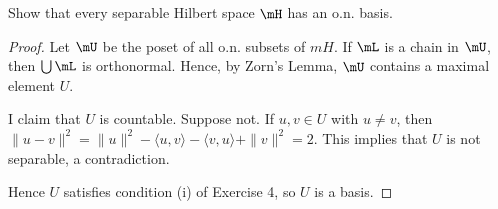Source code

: \documentclass{article}
\begin{document}
 Show that every separable Hilbert space $\mH$ has an o.n. basis.
\begin{proof}
Let $\mU$ be the poset of all o.n. subsets of $mH$.  If $\mL$ is a chain in $\mU$, then $\bigcup \mL$ is orthonormal.  Hence, by Zorn's Lemma, $\mU$ contains a maximal element $U$. 

I claim that $U$ is countable.  Suppose not. If $u,v \in U$ with $u \neq v$, then $\|u - v\|^2 = \|u\|^2 - \langle u, v \rangle - \langle v, u \rangle + \|v\|^2 = 2$.  This implies that $U$ is not separable, a contradiction.

Hence $U$ satisfies condition (i) of Exercise 4, so $U$ is a basis.
\end{proof}
\end{document}
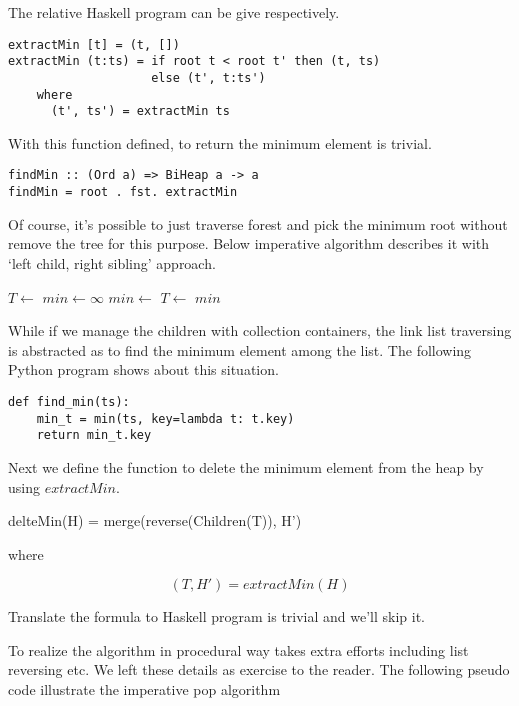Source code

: \documentclass{article}
\begin{document}
The relative Haskell program can be give respectively.

\lstset{language=Haskell}
\begin{lstlisting}
extractMin [t] = (t, [])
extractMin (t:ts) = if root t < root t' then (t, ts)
                    else (t', t:ts')
    where
      (t', ts') = extractMin ts
\end{lstlisting}

With this function defined, to return the minimum element is trivial.

\begin{lstlisting}
findMin :: (Ord a) => BiHeap a -> a
findMin = root . fst. extractMin
\end{lstlisting}

Of course, it's possible to just traverse forest and pick the
minimum root without remove the tree for this purpose. Below
imperative algorithm describes it with `left child, right sibling'
approach.

\begin{algorithmic}[1]
  \State $T \gets $ 
  \State $min \gets \infty$
      \State $min \gets $ 
    \EndIf
    \State $T \gets $ 
  \EndWhile
  \State \Return $min$
\EndFunction
\end{algorithmic}

While if we manage the children with collection containers, the link
list traversing is abstracted as to find the minimum element among the list.
The following Python program shows about this situation.

\lstset{language=Python}
\begin{lstlisting}
def find_min(ts):
    min_t = min(ts, key=lambda t: t.key)
    return min_t.key
\end{lstlisting}

Next we define the function to delete the minimum element from
the heap by using $extractMin$.

\be
delteMin(H) = merge(reverse(Children(T)), H')
\ee

where

\[
  (T, H') = extractMin(H)
\]

Translate the formula to Haskell program is trivial and we'll skip
it.

To realize the algorithm in procedural way takes extra efforts
including list reversing etc. We left these details as exercise to the
reader. The following pseudo code illustrate the imperative
pop algorithm
\end{document}
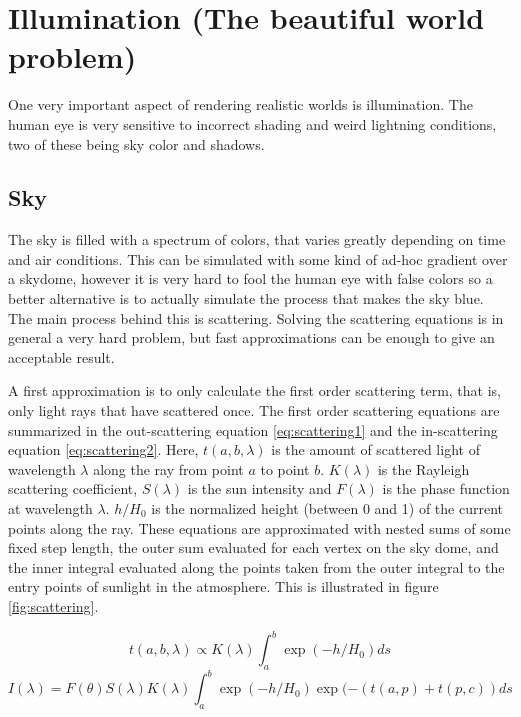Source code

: \documentclass{article}
\begin{document}
\section{Illumination (The beautiful world problem)} \label{sec:illumination}
One very important aspect of rendering realistic worlds is illumination.
The human eye is very sensitive to incorrect shading and weird lightning conditions, two of these being sky color and shadows.

\subsection{Sky}
The sky is filled with a spectrum of colors, that varies greatly depending on time and air conditions.
This can be simulated with some kind of ad-hoc gradient over a skydome, however it is very hard to fool the human eye with false colors so a better alternative is to actually simulate the process that makes the sky blue. 
The main process behind this is scattering. Solving the scattering equations is in general a very hard problem, but fast approximations can be enough to give an acceptable result.

A first approximation is to only calculate the first order scattering term, that is, only light rays that have scattered once.
The first order scattering equations are summarized in the out-scattering equation \ref{eq:scattering1} and the in-scattering equation \ref{eq:scattering2}.\cite{nvidia}
Here, $t(a,b,\lambda)$ is the amount of scattered light of wavelength $\lambda$ along the ray from point $a$ to point $b$. $K(\lambda)$ is the Rayleigh scattering coefficient, $S(\lambda)$ is the sun intensity and $F(\lambda)$ is the phase function at wavelength $\lambda$. $h/H_0$ is the normalized height (between 0 and 1) of the current points along the ray. These equations are approximated with nested sums of some fixed step length, the outer sum evaluated for each vertex on the sky dome, and the inner integral evaluated along the points taken from the outer integral to the entry points of sunlight in the atmosphere. This is illustrated in figure \ref{fig:scattering}.

\begin{equation}\label{eq:scattering1}
    t(a,b,\lambda) \propto K(\lambda) \int_a^b \exp(-h/H_0) ds
\end{equation}
\begin{equation}\label{eq:scattering2}
    I(\lambda) = F(\theta) S(\lambda) K(\lambda) \int_a^b \exp(-h/H_0) \exp(-(t(a,p)+t(p,c)) ds
\end{equation}
\end{document}
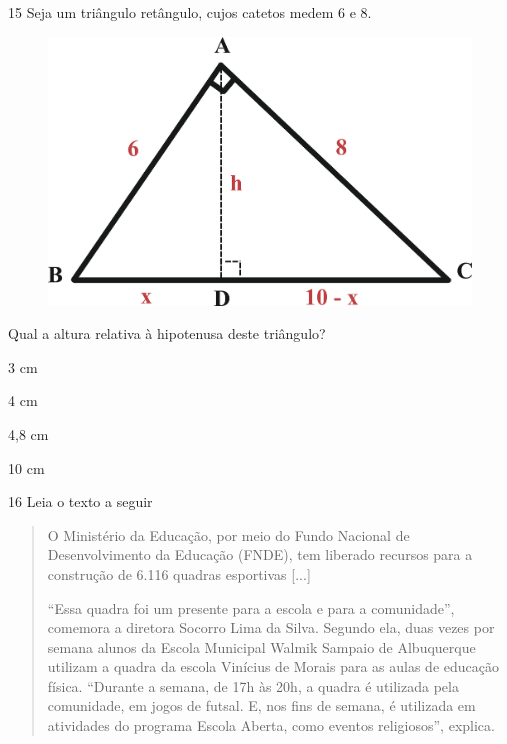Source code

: \pagebreak
\num{15} Seja um triângulo retângulo, cujos catetos medem 6 e 8.

\begin{figure}[htpb!]
\centering
\includegraphics[width=.5\textwidth]{./ilustras-mat/Simulado_2-atividade_15_resposta.png}
\end{figure}

Qual a altura relativa à hipotenusa deste triângulo?

\begin{escolha}

  \item 3 cm

  \item 4 cm

  \item 4,8 cm

  \item 10 cm

\end{escolha}


\num{16} Leia o texto a seguir

\begin{quote}
O Ministério da Educação, por meio do Fundo Nacional de Desenvolvimento
da Educação (FNDE), tem liberado recursos para a construção de 6.116
quadras esportivas {[}...{]}

``Essa quadra foi um presente para a escola e para a comunidade'',
comemora a diretora Socorro Lima da Silva. Segundo ela, duas vezes por
semana alunos da Escola Municipal Walmik Sampaio de Albuquerque utilizam
a quadra da escola Vinícius de Morais para as aulas de educação física.
``Durante a semana, de 17h às 20h, a quadra é utilizada pela comunidade,
em jogos de futsal. E, nos fins de semana, é utilizada em atividades do
programa Escola Aberta, como eventos religiosos'', explica.

\end{quote}

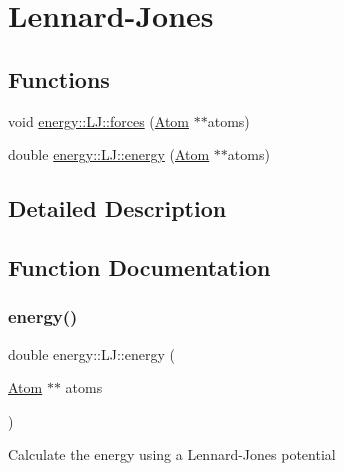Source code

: \hypertarget{group___lennard-_jones}{}\section{Lennard-\/\+Jones}
\label{group___lennard-_jones}
\subsection*{Functions}
\begin{DoxyCompactItemize}
\item 
void \mbox{\hyperlink{group___lennard-_jones_ga964e5b1db9c2f1cfaf64663b2fa92e90}{energy\+::\+L\+J\+::forces}} (\mbox{\hyperlink{class_atom}{Atom}} $\ast$$\ast$atoms)
\item 
double \mbox{\hyperlink{group___lennard-_jones_ga100c4be2b148a0f7f68f6af3dac4135a}{energy\+::\+L\+J\+::energy}} (\mbox{\hyperlink{class_atom}{Atom}} $\ast$$\ast$atoms)
\end{DoxyCompactItemize}


\subsection{Detailed Description}


\subsection{Function Documentation}
\mbox{\label{group___lennard-_jones_ga100c4be2b148a0f7f68f6af3dac4135a}} 
\subsubsection{\texorpdfstring{energy()}{energy()}}
{\footnotesize\ttfamily double energy\+::\+L\+J\+::energy (\begin{DoxyParamCaption}\item[{\mbox{\hyperlink{class_atom}{Atom}} $\ast$$\ast$}]{atoms }\end{DoxyParamCaption})\hspace{0.3cm}{\ttfamily [inline]}}

Calculate the energy using a Lennard-\/\+Jones potential\mbox{\label{group___lennard-_jones_ga964e5b1db9c2f1cfaf64663b2fa92e90}} 
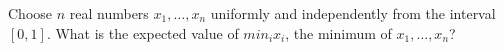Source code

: Choose $n$ real numbers $x_1 , \dots, x_n$ uniformly and independently from the interval $[0, 1]$.
What is the expected value of $min_i x_i$, the minimum of $x_1 , \dots, x_n$?

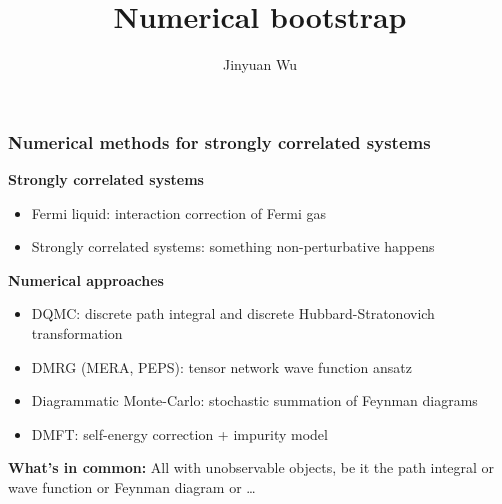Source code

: \documentclass{beamer}
\title{Numerical bootstrap}
\author{Jinyuan Wu}
\institute{Department of Physics, Fudan University}
\begin{document}
\frame{\titlepage}

\begin{frame}
\frametitle{Numerical methods for strongly correlated systems}

\textbf{Strongly correlated systems}

\begin{itemize}
    \item Fermi liquid: interaction correction of Fermi gas
    \item Strongly correlated systems: something non-perturbative happens
\end{itemize}

\textbf{Numerical approaches}

\begin{itemize}
    \item DQMC: discrete path integral and discrete Hubbard-Stratonovich transformation
    \item DMRG (MERA, PEPS): tensor network wave function ansatz
    \item Diagrammatic Monte-Carlo: stochastic summation of Feynman diagrams
    \item DMFT: self-energy correction + impurity model
\end{itemize}

\textbf{What's in common:} All with unobservable objects, be it the path integral or wave function or Feynman diagram or \dots 

\end{frame}
\end{document}
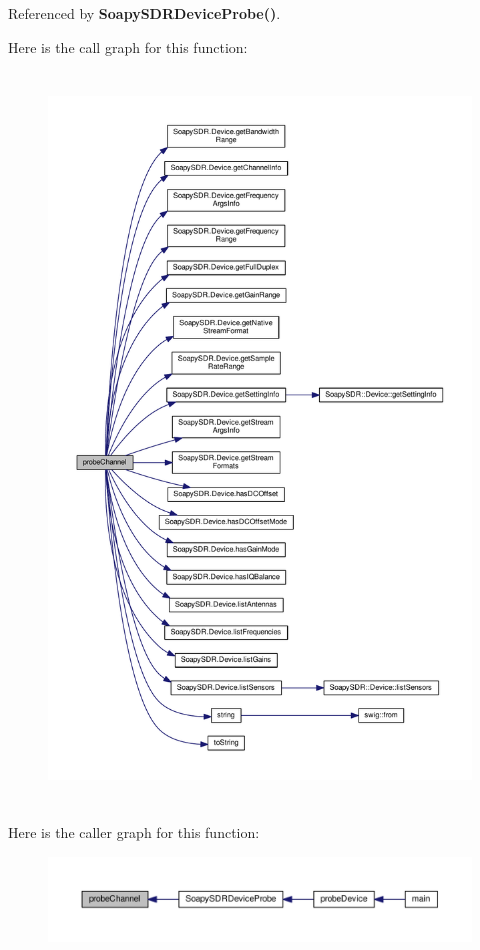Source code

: Referenced by {\bf Soapy\+S\+D\+R\+Device\+Probe()}.



Here is the call graph for this function\+:
\nopagebreak
\begin{figure}[H]
\begin{center}
\leavevmode
\includegraphics[height=550pt]{db/da3/SoapySDRProbe_8cpp_a49355e1a3c7e9cca635cd9aba555d5cf_cgraph}
\end{center}
\end{figure}




Here is the caller graph for this function\+:
\nopagebreak
\begin{figure}[H]
\begin{center}
\leavevmode
\includegraphics[width=350pt]{db/da3/SoapySDRProbe_8cpp_a49355e1a3c7e9cca635cd9aba555d5cf_icgraph}
\end{center}
\end{figure}


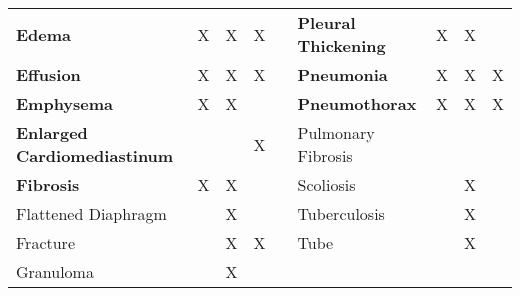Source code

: \documentclass[authoryear,preprint,review,12pt]{elsarticle}
\begin{document}
\begin{table}[htbp]
{\begin{tabular}{lcccrlccc}
\cellcolor[HTML]{E9ECE6}\textbf{Edema} & \cellcolor[HTML]{E9ECE6}X & \cellcolor[HTML]{E9ECE6}X & \cellcolor[HTML]{E9ECE6}X &  & \textbf{Pleural Thickening} & X & X &  \\
\textbf{Effusion} & X & X & X &  & \cellcolor[HTML]{E9ECE6}\textbf{Pneumonia} & \cellcolor[HTML]{E9ECE6}X & \cellcolor[HTML]{E9ECE6}X & \cellcolor[HTML]{E9ECE6}X \\
\textbf{Emphysema} & X & X &  &  & \textbf{Pneumothorax} & X & X & X \\
\cellcolor[HTML]{E9ECE6}\textbf{Enlarged   Cardiomediastinum} & \cellcolor[HTML]{E9ECE6} & \cellcolor[HTML]{E9ECE6} & \cellcolor[HTML]{E9ECE6}X & \multicolumn{1}{l}{} & {Pulmonary Fibrosis} &  &  &  \\
\textbf{Fibrosis} & X & X &  &  & {Scoliosis} &  & X &  \\
{Flattened   Diaphragm} &  & X &  &  & {Tuberculosis} &  & X &  \\
{Fracture} &  & X & X &  & {Tube} &  & X &  \\
{Granuloma} &  & X &  &  &  & \multicolumn{1}{l}{} & \multicolumn{1}{l}{} & \multicolumn{1}{l}{}
\end{tabular}}
\end{table}
\end{document}
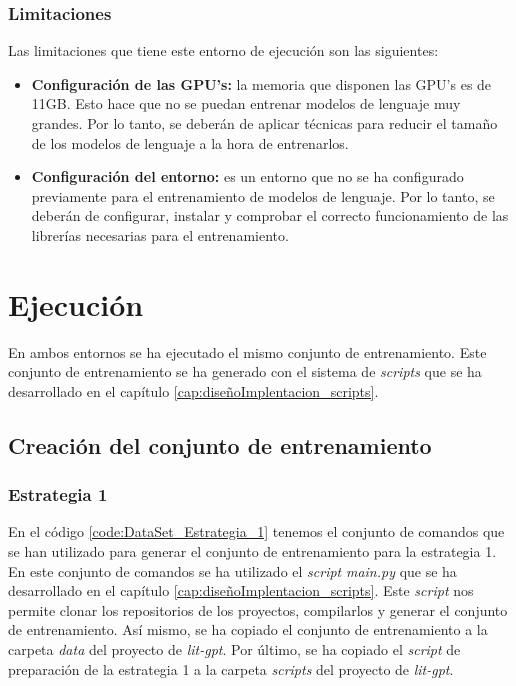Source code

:\subsubsection{Limitaciones}
\label{subsubsec:limitaciones}


Las limitaciones que tiene este entorno de ejecución son las siguientes:

\begin{itemize}
    \item \textbf{Configuración de las GPU's:} la memoria que disponen las GPU's es de 11GB.
        Esto hace que no se puedan entrenar modelos de lenguaje muy grandes. Por lo tanto,
        se deberán de aplicar técnicas para reducir el tamaño de los modelos de lenguaje a la
        hora de entrenarlos.
    \item \textbf{Configuración del entorno:} es un entorno que no se ha configurado previamente
        para el entrenamiento de modelos de lenguaje. Por lo tanto, se deberán de configurar, instalar
        y comprobar el correcto funcionamiento de las librerías necesarias para el entrenamiento.
\end{itemize}

\section{Ejecución}
\label{sec:ejecucion}

En ambos entornos se ha ejecutado el mismo conjunto de entrenamiento. Este conjunto de
entrenamiento se ha generado con el sistema de \textit{scripts} que se ha desarrollado en el capítulo
\ref{cap:diseñoImplentacion_scripts}.

\subsection{Creación del conjunto de entrenamiento}
\label{subsec:creacion_conjunto_entrenamiento}

\subsubsection{Estrategia 1}
\label{subsubsec:creacion_conjunto:estrategia_1}


En el código \ref{code:DataSet_Estrategia_1} tenemos el conjunto de comandos que se han
utilizado para generar el conjunto de entrenamiento para la estrategia 1. En este conjunto
de comandos se ha utilizado el \textit{script} \textit{main.py} que se ha desarrollado en el capítulo
\ref{cap:diseñoImplentacion_scripts}. Este \textit{script} nos permite clonar los repositorios de
los proyectos, compilarlos y generar el conjunto de entrenamiento. Así mismo, se ha copiado
el conjunto de entrenamiento a la carpeta \textit{data} del proyecto de \textit{lit-gpt}.
Por último, se ha copiado el \textit{script} de preparación de la estrategia 1 a la carpeta \textit{scripts}
del proyecto de \textit{lit-gpt}.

################

**What to produce**
Look for the line with "En el código" in the listing above. Print it and each later line exactly, ending with the last line.

**The completed task**
En el código \ref{code:DataSet_Estrategia_1} tenemos el conjunto de comandos que se han
utilizado para generar el conjunto de entrenamiento para la estrategia 1. En este conjunto
de comandos se ha utilizado el \textit{script} \textit{main.py} que se ha desarrollado en el capítulo
\ref{cap:diseñoImplentacion_scripts}. Este \textit{script} nos permite clonar los repositorios de
los proyectos, compilarlos y generar el conjunto de entrenamiento. Así mismo, se ha copiado
el conjunto de entrenamiento a la carpeta \textit{data} del proyecto de \textit{lit-gpt}.
Por último, se ha copiado el \textit{script} de preparación de la estrategia 1 a la carpeta \textit{scripts}
del proyecto de \textit{lit-gpt}.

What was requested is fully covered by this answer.